[Start of Attachment]

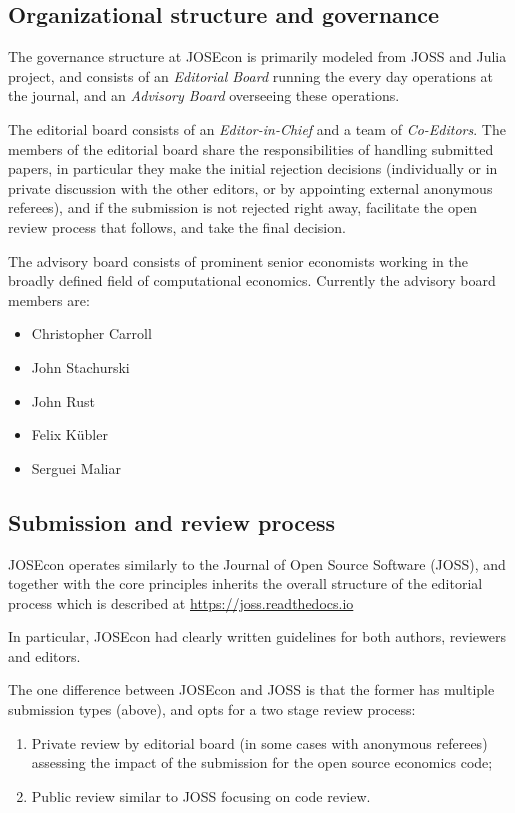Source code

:
\subsection{Organizational structure and governance}

The governance structure at JOSEcon is primarily modeled from JOSS and Julia project,
and consists of an \emph{Editorial Board} running the every day operations at the 
journal, and an \emph{Advisory Board} overseeing these operations.

The editorial board consists of an \emph{Editor-in-Chief} and a team of \emph{Co-Editors}.
The members of the editorial board share the responsibilities of handling submitted papers, 
in particular they make the initial rejection decisions (individually or in private discussion
with the other editors, or by appointing external anonymous referees), 
and if the submission is not rejected right away, facilitate the open review process that
follows, and take the final decision.

The advisory board consists of prominent senior economists working in the broadly 
defined field of computational economics.  Currently the advisory board members are:
\begin{itemize}
\item Christopher Carroll
\item John Stachurski
\item John Rust
\item Felix K\"{u}bler
\item Serguei Maliar    
\end{itemize}


\subsection{Submission and review process}

JOSEcon operates similarly to the Journal of Open Source Software (JOSS), and together
with the core principles inherits the overall structure of the editorial process
which is described at \url{https://joss.readthedocs.io}

In particular, JOSEcon had clearly written guidelines for both authors, reviewers and editors.

The one difference between JOSEcon and JOSS is that the former has multiple 
submission types (above), and opts for a two stage review process:
\begin{enumerate}
\item Private review by editorial board (in some cases with anonymous referees) assessing 
the impact of the submission for the open source economics code;
\item Public review similar to JOSS focusing on code review.
\end{enumerate}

[End of Attachment]

• Problem to solve:
Transcribe each record above exactly, leaving every picture out of the copy.

• Answer space:
Source code

:
\subsection{Organizational structure and governance}

The governance structure at JOSEcon is primarily modeled from JOSS and Julia project,
and consists of an \emph{Editorial Board} running the every day operations at the 
journal, and an \emph{Advisory Board} overseeing these operations.

The editorial board consists of an \emph{Editor-in-Chief} and a team of \emph{Co-Editors}.
The members of the editorial board share the responsibilities of handling submitted papers, 
in particular they make the initial rejection decisions (individually or in private discussion
with the other editors, or by appointing external anonymous referees), 
and if the submission is not rejected right away, facilitate the open review process that
follows, and take the final decision.

The advisory board consists of prominent senior economists working in the broadly 
defined field of computational economics.  Currently the advisory board members are:
\begin{itemize}
\item Christopher Carroll
\item John Stachurski
\item John Rust
\item Felix K\"{u}bler
\item Serguei Maliar    
\end{itemize}


\subsection{Submission and review process}

JOSEcon operates similarly to the Journal of Open Source Software (JOSS), and together
with the core principles inherits the overall structure of the editorial process
which is described at \url{https://joss.readthedocs.io}

In particular, JOSEcon had clearly written guidelines for both authors, reviewers and editors.

The one difference between JOSEcon and JOSS is that the former has multiple 
submission types (above), and opts for a two stage review process:
\begin{enumerate}
\item Private review by editorial board (in some cases with anonymous referees) assessing 
the impact of the submission for the open source economics code;
\item Public review similar to JOSS focusing on code review.
\end{enumerate}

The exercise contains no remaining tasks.